_Exercise instructions_: Go through the data below and return each line where the string "more" appears.

═══ Data excerpts ═══

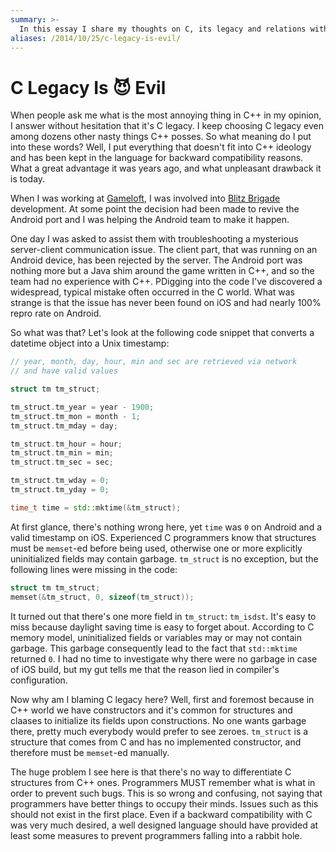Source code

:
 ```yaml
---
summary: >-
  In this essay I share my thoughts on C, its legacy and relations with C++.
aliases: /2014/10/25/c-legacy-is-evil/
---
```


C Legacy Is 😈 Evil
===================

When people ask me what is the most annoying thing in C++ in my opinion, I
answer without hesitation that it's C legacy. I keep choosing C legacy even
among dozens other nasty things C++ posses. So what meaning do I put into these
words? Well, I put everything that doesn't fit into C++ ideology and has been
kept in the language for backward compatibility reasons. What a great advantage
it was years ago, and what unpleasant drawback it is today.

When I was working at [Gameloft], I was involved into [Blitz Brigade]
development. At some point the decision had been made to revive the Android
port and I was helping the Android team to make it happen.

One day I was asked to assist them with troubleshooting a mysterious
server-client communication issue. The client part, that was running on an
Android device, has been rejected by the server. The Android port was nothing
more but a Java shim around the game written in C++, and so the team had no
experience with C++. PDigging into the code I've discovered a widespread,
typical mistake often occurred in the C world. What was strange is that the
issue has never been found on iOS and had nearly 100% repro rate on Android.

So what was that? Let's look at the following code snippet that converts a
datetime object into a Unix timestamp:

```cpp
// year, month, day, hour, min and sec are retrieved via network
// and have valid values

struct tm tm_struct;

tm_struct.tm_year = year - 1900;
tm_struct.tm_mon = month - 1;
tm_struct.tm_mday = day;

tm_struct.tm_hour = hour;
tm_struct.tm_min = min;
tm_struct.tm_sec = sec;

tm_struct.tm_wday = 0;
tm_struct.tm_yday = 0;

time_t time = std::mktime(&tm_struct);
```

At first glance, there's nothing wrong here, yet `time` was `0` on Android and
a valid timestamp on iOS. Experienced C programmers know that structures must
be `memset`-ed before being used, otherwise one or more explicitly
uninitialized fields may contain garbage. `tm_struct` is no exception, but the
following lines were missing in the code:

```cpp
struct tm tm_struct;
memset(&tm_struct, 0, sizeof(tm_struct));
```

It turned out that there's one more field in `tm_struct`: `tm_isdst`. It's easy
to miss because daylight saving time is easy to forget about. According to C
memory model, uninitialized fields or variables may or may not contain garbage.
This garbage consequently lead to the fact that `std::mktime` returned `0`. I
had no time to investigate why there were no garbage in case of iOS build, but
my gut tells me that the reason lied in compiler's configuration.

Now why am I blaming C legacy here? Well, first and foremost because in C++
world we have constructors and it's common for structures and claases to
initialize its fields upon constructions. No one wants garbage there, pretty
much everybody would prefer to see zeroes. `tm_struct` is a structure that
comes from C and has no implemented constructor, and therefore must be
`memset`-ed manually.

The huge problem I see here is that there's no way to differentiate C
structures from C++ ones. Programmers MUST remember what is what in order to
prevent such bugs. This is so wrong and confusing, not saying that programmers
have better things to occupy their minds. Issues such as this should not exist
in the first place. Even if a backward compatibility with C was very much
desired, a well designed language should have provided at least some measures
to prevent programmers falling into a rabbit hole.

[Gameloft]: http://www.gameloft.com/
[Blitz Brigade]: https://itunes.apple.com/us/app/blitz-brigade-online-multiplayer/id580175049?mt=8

═══

_Exercise response_:
more but a Java shim around the game written in C++, and so the team had no
be `memset`-ed before being used, otherwise one or more explicitly
It turned out that there's one more field in `tm_struct`: `tm_isdst`. It's easy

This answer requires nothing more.